UDL SLAM 2016 Stories | SLAM Story #1: John Lee (Chemistry)

Contributed by Sue Doner (eLearning) and John Lee (Chemistry)

On October 14, the eLearning unit in CETL hosted Camosun’s first “UDL Slam.” Faculty and staff were invited to share stories about practical applications of UDL (Universal Design for Learning) Principles they have implemented in their courses or programs. The “Slam” format required that these stories include the following details and be told in 5 minutes or less:

  1. The specific barrier to learning;
  2. The solution applied to address this barrier;
  3. Some assessment of the solution to date.

John Lee, ChemistryIn this first in a special series of posts, we give you this engaging and creative example of UDL in practice, which was shared at UDL Slam 2016 by John Lee from Chemistry.

At the bottom of this post, we have included our own mini-analysis (see below) of which UDL Principles & Guidelines underpin John’s solution to a learning barrier.

Barrier: Template-based Lab Reports.

The majority of John’s students hate “tedious lab reports”, i.e. the formal lab reports that follow a dry, written, template format. From John’s observations, the format doesn’t meaningfully engage all learners (such as those with difficulties writing) or even reflect professional practice.  (These lab reports wouldn’t be part of real-world forms of reporting out results.) John feels that the only reason for these templates is to familiarize those students who will be going into 3rd-year Chemistry at UVic with the process used there.

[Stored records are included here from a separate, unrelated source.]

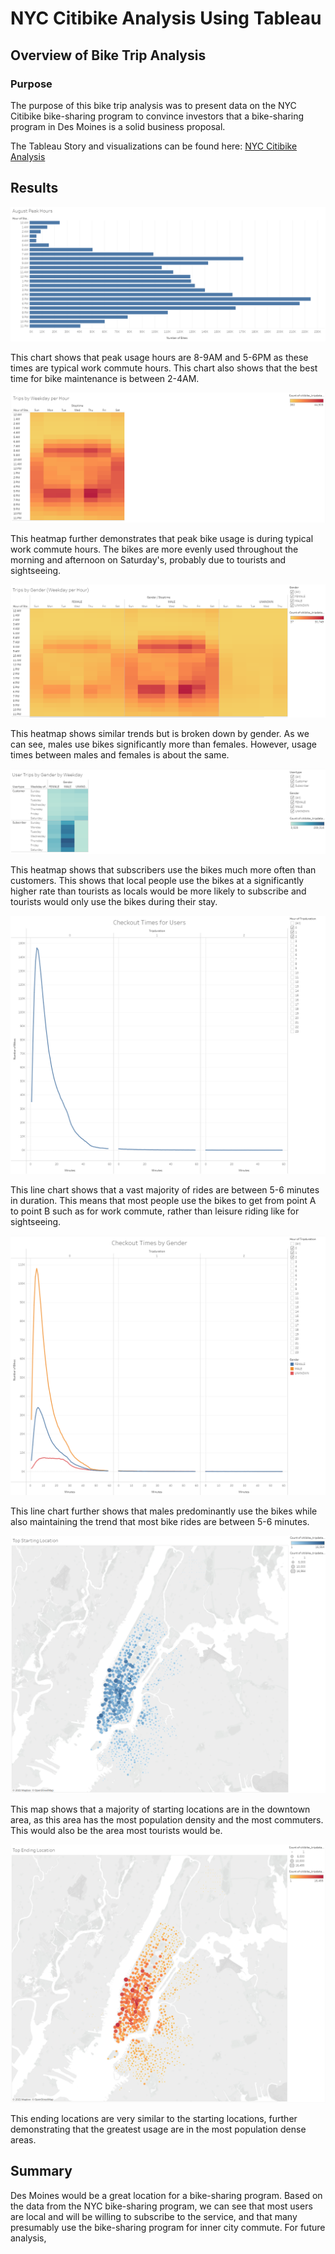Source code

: # NYC Citibike Analysis Using Tableau

## Overview of Bike Trip Analysis

### Purpose
The purpose of this bike trip analysis was to present data on the NYC Citibike bike-sharing program to convince investors that a bike-sharing program in Des Moines is a solid business proposal.

The Tableau Story and visualizations can be found here: [NYC Citibike Analysis](https://public.tableau.com/profile/michael.leggett#!/vizhome/NYCCitibikeAnalysis_16219136477410/NYCCitibikeAnalysis)

## Results

![August Peak Hours](Resources/august_peak_hours.PNG)

This chart shows that peak usage hours are 8-9AM and 5-6PM as these times are typical work commute hours. This chart also shows that the best time for bike maintenance is between 2-4AM.

![Trips by Weekday Per Hour](Resources/trips_by_weekday_per_hour.PNG)

This heatmap further demonstrates that peak bike usage is during typical work commute hours. The bikes are more evenly used throughout the morning and afternoon on Saturday's, probably due to tourists and sightseeing.

![Trips by Gender](Resources/trips_by_gender.PNG)

This heatmap shows similar trends but is broken down by gender. As we can see, males use bikes significantly more than females. However, usage times between males and females is about the same.

![User Trips by Gender](Resources/user_trips_by_gender.PNG)

This heatmap shows that subscribers use the bikes much more often than customers. This shows that local people use the bikes at a significantly higher rate than tourists as locals would be more likely to subscribe and tourists would only use the bikes during their stay.

![Checkout Times for Users](Resources/checkout_times_for_users.PNG)

This line chart shows that a vast majority of rides are between 5-6 minutes in duration. This means that most people use the bikes to get from point A to point B such as for work commute, rather than leisure riding like for sightseeing.

![Checkout_Times_by_Gender](Resources/checkout_times_by_gender.PNG)

This line chart further shows that males predominantly use the bikes while also maintaining the trend that most bike rides are between 5-6 minutes.

![Top Starting Location](Resources/top_starting_location.PNG)

This map shows that a majority of starting locations are in the downtown area, as this area has the most population density and the most commuters. This would also be the area most tourists would be.

![Top Ending Location](Resources/top_ending_location.PNG)

This ending locations are very similar to the starting locations, further demonstrating that the greatest usage are in the most population dense areas.

## Summary
Des Moines would be a great location for a bike-sharing program. Based on the data from the NYC bike-sharing program, we can see that most users are local and will be willing to subscribe to the service, and that many presumably use the bike-sharing program for inner city commute. For future analysis, 
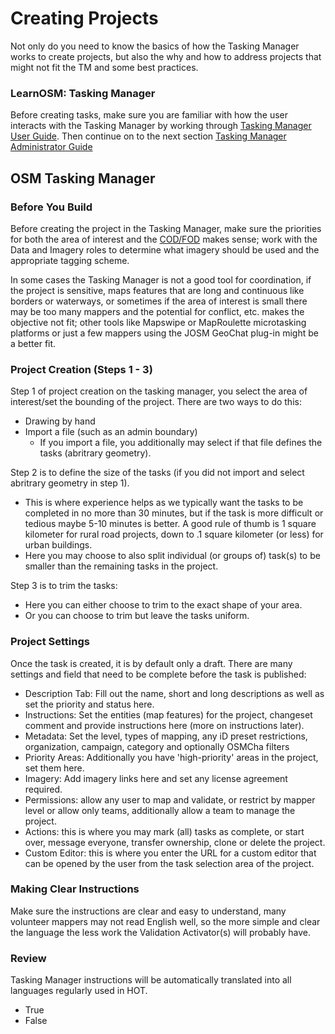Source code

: # Creating Projects

Not only do you need to know the basics of how the Tasking Manager works to create projects, but also the why and how to address projects that might not fit the TM and some best practices.

### LearnOSM: Tasking Manager

Before creating tasks, make sure you are familiar with how the user interacts with the Tasking Manager by working through [Tasking Manager User Guide](https://learnosm.org/en/coordination/tm-user/). Then continue on to the next section [Tasking Manager Administrator Guide](https://learnosm.org/en/coordination/tm-admin/)

## OSM Tasking Manager

### Before You Build

Before creating the project in the Tasking Manager, make sure the priorities for both the area of interest and the [COD/FOD](http://learnosm.org/en/beginner/glossary/) makes sense; work with the Data and Imagery roles to determine what imagery should be used and the appropriate tagging scheme.

In some cases the Tasking Manager is not a good tool for coordination, if the project is sensitive, maps features that are long and continuous like borders or waterways, or sometimes if the area of interest is small there may be too many mappers and the potential for conflict, etc. makes the objective not fit; other tools like Mapswipe or MapRoulette microtasking platforms or just a few mappers using the JOSM GeoChat plug-in might be a better fit.

### Project Creation \(Steps 1 - 3\)

Step 1 of project creation on the tasking manager, you select the area of interest/set the bounding of the project. There are two ways to do this:

* Drawing by hand
* Import a file \(such as an admin boundary\)
  * If you import a file, you additionally may select if that file defines the tasks (abritrary geometry).

Step 2 is to define the size of the tasks (if you did not import and select abritrary geometry in step 1).
* This is where experience helps as we typically want the tasks to be completed in no more than 30 minutes, but if the task is more difficult or tedious maybe 5-10 minutes is better. A good rule of thumb is 1 square kilometer for rural road projects, down to .1 square kilometer (or less) for urban buildings.
* Here you may choose to also split individual (or groups of) task(s) to be smaller than the remaining tasks in the project.

Step 3 is to trim the tasks:
* Here you can either choose to trim to the exact shape of your area.
* Or you can choose to trim but leave the tasks uniform.

### Project Settings

Once the task is created, it is by default only a draft. There are many settings and field that need to be complete before the task is published: 

* Description Tab: Fill out the name, short and long descriptions as well as set the priority and status here.
* Instructions: Set the entities \(map features\) for the project, changeset comment and provide instructions here \(more on instructions later\).
* Metadata: Set the level, types of mapping, any iD preset restrictions, organization, campaign, category and optionally OSMCha filters
* Priority Areas: Additionally you have 'high-priority' areas in the project, set them here.
* Imagery: Add imagery links here and set any license agreement required.
* Permissions: allow any user to map and validate, or restrict by mapper level or allow only teams, additionally allow a team to manage the project.
* Actions: this is where you may mark (all) tasks as complete, or start over, message everyone, transfer ownership, clone or delete the project.
* Custom Editor: this is where you enter the URL for a custom editor that can be opened by the user from the task selection area of the project.

### Making Clear Instructions

Make sure the instructions are clear and easy to understand, many volunteer mappers may not read English well, so the more simple and clear the language the less work the Validation Activator\(s\) will probably have.

### Review

Tasking Manager instructions will be automatically translated into all languages regularly used in HOT.

* True
* False

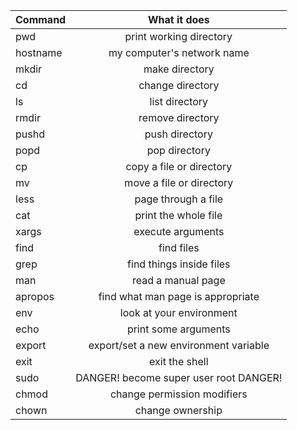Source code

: | Command | What it does  |
| --------|:------------:|
| pwd |print working directory |
| hostname | my computer's network name |
| mkdir | make directory |
| cd | change directory |
| ls | list directory |
| rmdir | remove directory |
| pushd | push directory |
| popd | pop directory |
| cp | copy a file or directory |
| mv | move a file or directory |
| less | page through a file |
| cat | print the whole file |
| xargs | execute arguments |
| find | find files |
| grep | find things inside files |
| man | read a manual page |
| apropos | find what man page is appropriate |
| env | look at your environment |
| echo | print some arguments |
| export | export/set a new environment variable |
| exit | exit the shell |
| sudo | DANGER! become super user root DANGER! |
| chmod | change permission modifiers |
| chown | change ownership |

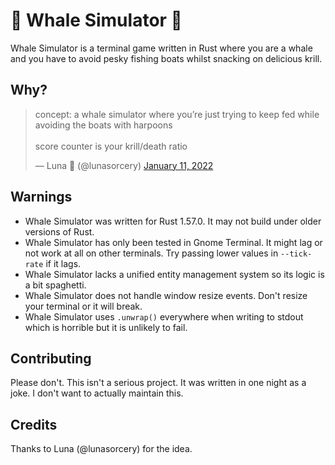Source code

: # 🐋 Whale Simulator 🐋

Whale Simulator is a terminal game written in Rust where you are a whale and you have to avoid pesky fishing boats whilst snacking on delicious krill.

## Why?

<blockquote class="twitter-tweet"><p lang="en" dir="ltr">concept: a whale simulator where you’re just trying to keep fed while avoiding the boats with harpoons<br><br>score counter is your krill/death ratio</p>&mdash; Luna 💙 (@lunasorcery) <a href="https://twitter.com/lunasorcery/status/1481045191964385283?ref_src=twsrc%5Etfw">January 11, 2022</a></blockquote>

## Warnings

- Whale Simulator was written for Rust 1.57.0. It may not build under older versions of Rust.
- Whale Simulator has only been tested in Gnome Terminal. It might lag or not work at all on other terminals. Try passing lower values in `--tick-rate` if it lags.
- Whale Simulator lacks a unified entity management system so its logic is a bit spaghetti.
- Whale Simulator does not handle window resize events. Don't resize your terminal or it will break.
- Whale Simulator uses `.unwrap()` everywhere when writing to stdout which is horrible but it is unlikely to fail.

## Contributing

Please don't. This isn't a serious project. It was written in one night as a joke. I don't want to actually maintain this.

## Credits

Thanks to Luna (@lunasorcery) for the idea.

Give students a rubric to guide what information they need to include in their reports, but beyond that let students choose different methods to present their lab results.

Students have chosen a wide variety of methods and end up learning other skills that they wouldn’t have picked up by completing a dry, template lab report. Students also like to showcase talents that otherwise wouldn’t get noticed in a science class.  Some of the reports styles have included:

  • Comic strips/Graphic novels
  • TV show/video; YouTube and animations
  • Music (song writing)
  • Radio interviews and peer teaching.


Primary benefit: Students get into the labs in more depth and really enjoy creating their reports.

Additional benefit: Students often pick up additional skills via the method they choose to create their report (e.g. technological skills; presentation skills).

Examples of Students’ Submissions

TV Show (via YouTube)

  1. The Life & Death of Sproinky: Atomic Absorption Spectroscopy” by Gabe and Aaron.
  2. Titration TV: featuring Xylenesuphonic Acid” by Gabe and Aaron.

Comic Strip/Graphic Novel

  1. Bad Chemistry (PDF)” (PDF) by Ivy and Dayna.

UDL Breakdown & Analysis

We think this story is a great example of a practical application of this UDL Principle:

UDL Principle #2: Provide Multiple Methods of Action & Expressions

The flexible format of lab report submissions that John Lee encourages in his Chemistry course reflects what one of Principle #2’s guidelines (“Expression & Communication) recommends:

There is no medium of expression that is equally suited for all learners or for all kinds of communication.  It is important to provide alternative modalities for expression, both to the level the playing field among learners and to allow the learner to appropriately (or easily) express knowledge, ideas and concepts in the learning environment.